[Opening Input material section]
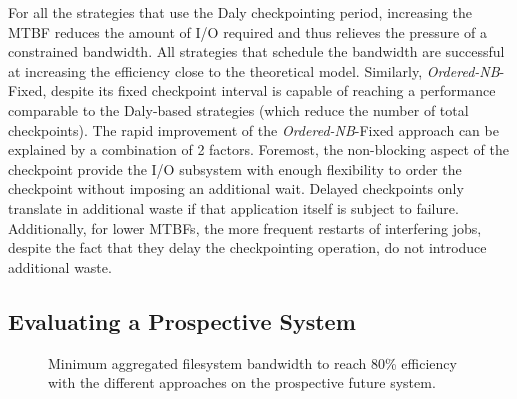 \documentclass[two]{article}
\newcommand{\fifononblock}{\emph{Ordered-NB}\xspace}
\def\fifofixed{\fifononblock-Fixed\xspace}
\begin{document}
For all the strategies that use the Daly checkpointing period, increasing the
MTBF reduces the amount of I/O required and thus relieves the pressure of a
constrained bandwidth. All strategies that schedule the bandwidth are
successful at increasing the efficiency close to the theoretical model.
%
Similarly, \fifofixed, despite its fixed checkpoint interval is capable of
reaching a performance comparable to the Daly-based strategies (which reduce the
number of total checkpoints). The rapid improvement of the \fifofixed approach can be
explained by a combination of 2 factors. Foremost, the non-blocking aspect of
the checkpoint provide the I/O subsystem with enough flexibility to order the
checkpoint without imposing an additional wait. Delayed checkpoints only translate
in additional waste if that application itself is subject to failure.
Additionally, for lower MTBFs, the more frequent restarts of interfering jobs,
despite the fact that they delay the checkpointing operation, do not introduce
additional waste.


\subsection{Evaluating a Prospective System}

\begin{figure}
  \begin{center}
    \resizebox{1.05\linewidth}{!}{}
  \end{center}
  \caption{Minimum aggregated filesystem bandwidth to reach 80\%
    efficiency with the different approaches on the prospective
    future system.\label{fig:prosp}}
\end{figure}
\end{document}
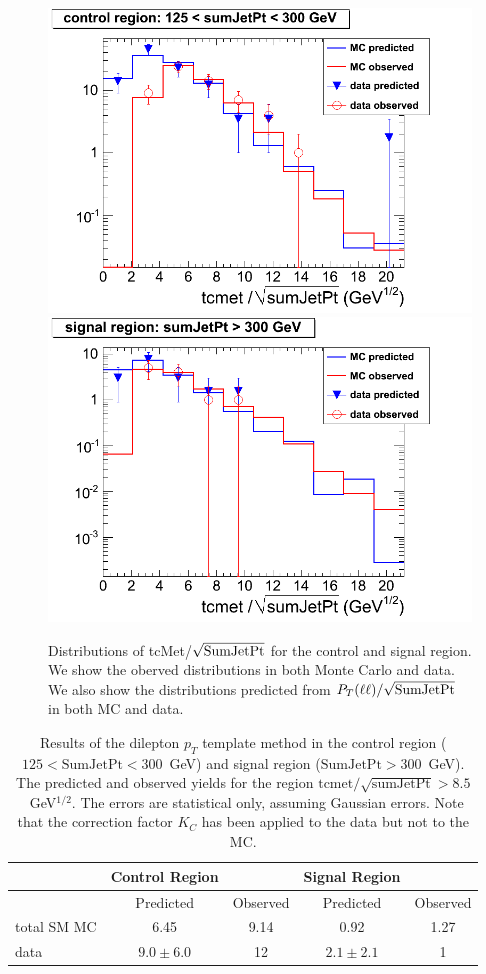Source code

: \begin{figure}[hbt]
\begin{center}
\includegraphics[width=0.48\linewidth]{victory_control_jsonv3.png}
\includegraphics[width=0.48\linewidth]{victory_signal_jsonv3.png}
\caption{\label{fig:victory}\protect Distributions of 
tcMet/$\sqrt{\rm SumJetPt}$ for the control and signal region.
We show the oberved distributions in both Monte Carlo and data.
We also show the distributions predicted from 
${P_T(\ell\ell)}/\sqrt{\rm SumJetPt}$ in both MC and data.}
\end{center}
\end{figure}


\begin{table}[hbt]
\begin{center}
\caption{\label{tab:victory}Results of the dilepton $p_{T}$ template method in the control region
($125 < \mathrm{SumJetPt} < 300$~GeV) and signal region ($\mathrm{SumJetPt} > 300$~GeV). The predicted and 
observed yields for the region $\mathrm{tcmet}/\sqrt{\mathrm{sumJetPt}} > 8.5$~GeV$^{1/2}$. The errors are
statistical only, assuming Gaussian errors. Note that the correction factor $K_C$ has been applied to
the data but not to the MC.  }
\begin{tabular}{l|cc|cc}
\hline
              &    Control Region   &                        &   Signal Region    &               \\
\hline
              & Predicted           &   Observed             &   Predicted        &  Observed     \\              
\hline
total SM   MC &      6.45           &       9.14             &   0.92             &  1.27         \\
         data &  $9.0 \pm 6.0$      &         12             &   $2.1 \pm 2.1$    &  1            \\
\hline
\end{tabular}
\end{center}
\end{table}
[Closing Input material section]
> _Exercise instructions_
Answer with a number alone: how many lines of the listing above include the string "linewidth"?

> _Final answer_
3